Sudden, searingly bright, lightning inspires awe in most societies. Perhaps because lightning had no obvious mechanical cause, most people before Franklin's time ascribed its action to supernatural powers. Countless pantheons across the globe have lightning gods. Greek myths held the god Zeus responsible for sending rain and lightning to earth; sometimes he aimed his thunderbolts at misbehaving mortals. According to the Navajo in the American Southwest, lightning sent by offended gods could, in addition to killing sheep or destroying the Navajo's dwellings, cause disease. Whether regarded as the wrath of an angry god or an electrical discharge, lightning is a phenomenon feared equally by most peoples, ancient and modern. And with good reason.

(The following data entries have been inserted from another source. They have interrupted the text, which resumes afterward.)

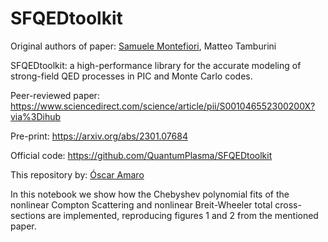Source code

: # SFQEDtoolkit

Original authors of paper: [Samuele Montefiori](https://github.com/smontefiori), Matteo Tamburini

SFQEDtoolkit: a high-performance library for the accurate modeling of strong-field QED processes in PIC and Monte Carlo codes.

Peer-reviewed paper: https://www.sciencedirect.com/science/article/pii/S001046552300200X?via%3Dihub

Pre-print: https://arxiv.org/abs/2301.07684

Official code: https://github.com/QuantumPlasma/SFQEDtoolkit

This repository by: [Óscar Amaro](https://github.com/OsAmaro)

In this notebook we show how the Chebyshev polynomial fits of the nonlinear Compton Scattering and nonlinear Breit-Wheeler total cross-sections are implemented, reproducing figures 1 and 2 from the mentioned paper.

As Richmann's misfortune reminds us, lightning is not something to trifle with. Yet his tragedy pales into insignificance compared to other lightning-caused disasters of the eighteenth century. In Brescia, Italy, lightning struck a powder magazine in 1769, setting off its entire store; the blast not only leveled the town but killed 3,000 people. 1 Often taller and set apart from other structures, powder magazines were among lightning's likely targets. Indeed, anything more conductive than air, especially if taller than its immediate surroundings, was somewhat vulnerable. Hence ships were at special risk, for wooden masts were a potent lightning attractor. When it struck a mast, the blow shattered the mast into small pieces; in the vernacular of the time, lightning “shivered the ship's timber”; sometimes a stricken vessel sank on the spot.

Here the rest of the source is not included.